Йенс Якобсен – Фру Мария Груббе (страница 47)
Они принялись подсчитывать взятки, а между тем в комнату вошел дородный, прилично одетый человек. Он сейчас же откинул стол и уселся у стены. Проходя мимо игроков, он притронулся к шляпе тростью с серебряным набалдашником и пожелал им доброго вечера.
— Спасибо на добром слове! — ответили они, и все четверо сплюнули. Пришелец вытащил кулечек табаку и длинную гипсовую трубку. Набил ее и постучал тростью о стол.
Голоногая девка принесла ему жаровню с углями и увесистый глиняный кувшин с оловянной крышкой.
Вынув из жилетного кармана медные щипчики, новый гость положил ими несколько угольков в трубку, пододвинул к себе кружку, откинулся назад и вообще расположился поудобнее, насколько позволяло место.
— Почем же этакая пачка табаку будет? — спросил Сальман, доставая кисетик из тюленьей кожи и принимаясь набивать трубочку.
— Двенадцать скиллингов, — отвечал пришелец и добавил, как будто извиняясь за расточительность: — В грудях от него вольготнее и опять же приятно, доложу я вам.
— Ну, а как оно, ремесло-то, ладно ли кормит? — продолжал Сальман и выбил огня в трубку.
— Изрядно, покорно благодарим на добром слове, изряднехонько! Да ведь стареешь, доложу я вам.
— Так-то так, — сказал Расмус-Щур. — Однако вам нет ни хлопот, ни забот покупщиков в дом приманивать. Их ведь вам любого на дом доставят.
— Опять же верно! — засмеялся незнакомец. — Рукомесло не похаешь — доброе, да и глотку не надсаживаешь, чтобы людям свой товарец всучить. Бери, что досталось, и никому ни выбирать, ни артачиться, ни отступаться не дозволено.
— Да и придачи не спрашивают! — подхватил Расмус. — И не спросят, ни в жисть не захотят более того, что им по закону положено.
— А что, мастер, как они? Шибко голосят?
— Да вроде мало кто зубы-то скалит.
— Тьфу ты! Ну и погань же ремесло, прости господи!
— Так, видать, я понапрасну на вас надежду имел, что мне помощь будет.
— Да какую-такую надежду вы на нас иметь можете? — угрожающе спросил Расмус и привстал.
— Никакой, право же, никакой такой, ни этакой… Подыскиваю я себе подручного, чтобы сперва мне пособлял, а там, глядишь, после меня и должность переймет. Вот о чем стараюсь, доложу я вам.

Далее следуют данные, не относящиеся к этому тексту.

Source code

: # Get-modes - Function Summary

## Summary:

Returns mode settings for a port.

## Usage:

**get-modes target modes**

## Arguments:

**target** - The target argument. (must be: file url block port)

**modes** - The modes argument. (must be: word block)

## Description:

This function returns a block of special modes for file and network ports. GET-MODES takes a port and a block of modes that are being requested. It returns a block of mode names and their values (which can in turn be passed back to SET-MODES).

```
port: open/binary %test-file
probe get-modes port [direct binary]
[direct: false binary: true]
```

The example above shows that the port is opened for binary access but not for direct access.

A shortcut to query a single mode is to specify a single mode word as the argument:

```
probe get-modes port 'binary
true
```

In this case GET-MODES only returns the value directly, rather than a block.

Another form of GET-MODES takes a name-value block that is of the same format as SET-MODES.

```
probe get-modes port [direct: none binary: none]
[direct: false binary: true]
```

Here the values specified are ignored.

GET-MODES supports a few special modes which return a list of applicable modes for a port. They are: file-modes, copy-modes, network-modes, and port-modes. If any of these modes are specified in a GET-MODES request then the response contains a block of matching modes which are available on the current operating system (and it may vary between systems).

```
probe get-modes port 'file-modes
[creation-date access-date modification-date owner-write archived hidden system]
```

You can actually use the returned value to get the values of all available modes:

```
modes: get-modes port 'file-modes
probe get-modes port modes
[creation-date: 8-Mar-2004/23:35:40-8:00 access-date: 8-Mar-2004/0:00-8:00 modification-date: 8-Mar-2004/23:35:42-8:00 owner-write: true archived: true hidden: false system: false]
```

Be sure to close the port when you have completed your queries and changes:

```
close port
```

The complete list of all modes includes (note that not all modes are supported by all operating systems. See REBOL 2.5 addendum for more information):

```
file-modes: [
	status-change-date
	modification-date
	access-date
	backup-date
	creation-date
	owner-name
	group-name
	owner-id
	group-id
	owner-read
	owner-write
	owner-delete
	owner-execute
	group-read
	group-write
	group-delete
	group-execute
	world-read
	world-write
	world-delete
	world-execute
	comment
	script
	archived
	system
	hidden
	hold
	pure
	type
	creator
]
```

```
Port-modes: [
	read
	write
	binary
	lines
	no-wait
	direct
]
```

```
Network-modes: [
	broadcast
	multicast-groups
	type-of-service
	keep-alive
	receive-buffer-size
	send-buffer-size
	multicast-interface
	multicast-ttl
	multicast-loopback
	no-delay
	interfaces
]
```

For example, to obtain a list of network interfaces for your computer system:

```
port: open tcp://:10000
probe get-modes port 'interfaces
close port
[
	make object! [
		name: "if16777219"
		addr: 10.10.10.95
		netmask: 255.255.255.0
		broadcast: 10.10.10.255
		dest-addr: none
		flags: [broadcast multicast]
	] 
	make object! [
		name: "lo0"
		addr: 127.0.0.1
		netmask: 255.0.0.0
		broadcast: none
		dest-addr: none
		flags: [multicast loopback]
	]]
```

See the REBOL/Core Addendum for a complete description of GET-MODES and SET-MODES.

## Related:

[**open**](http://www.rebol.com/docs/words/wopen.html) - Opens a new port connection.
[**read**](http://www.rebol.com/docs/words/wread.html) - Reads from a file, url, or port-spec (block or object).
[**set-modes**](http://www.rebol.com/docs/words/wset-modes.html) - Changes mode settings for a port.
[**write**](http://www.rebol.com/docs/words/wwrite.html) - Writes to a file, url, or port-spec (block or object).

— А каково бы жалованье подручному-то? — спросил Йенс-Перехват совершенно серьезно.
— Пятнадцать далеров годовых наличными, с третья одежа да по марке с далера, который по таксе заработан.
— А что за такса такая?
— А вот она какая, такса-то: у столба вицами посечь — пять далеров кладут, кнутом отодрать да за город выпроводить — семь далеров положено, из округи выдворить — четыре, а поклеймить — та же цена.
— Ну, а за работу почище?
— Да ведь вот горе — реже она перепадать стала! Однако ежели кому голову отрубить — восемь далеров — это когда топором, а мечом — так десять кладут. Да только годков семь, почитай, минет, покуда потребуется. За повешение — четырнадцать ригсдалеров, десять — за самое работенку, а четыре — тело с виселицы снять. На кол ткнуть да колесовать — семь далеров, за всю тушу, вестимо. А тут еще сам и кол свой притащи и вбей. А за что бы еще? Да, вот! Руки-ноги кому перебить на немецкий пошиб да на колесо насадить — за такое четырнадцать причитается, а четвертовать и на кол — по двенадцать мне выходит. Да потом еще пот калеными клещами рвать — так тут по два далера со щипочка. На том и конец, больше и нету ничего, разве что особливый случай выйдет.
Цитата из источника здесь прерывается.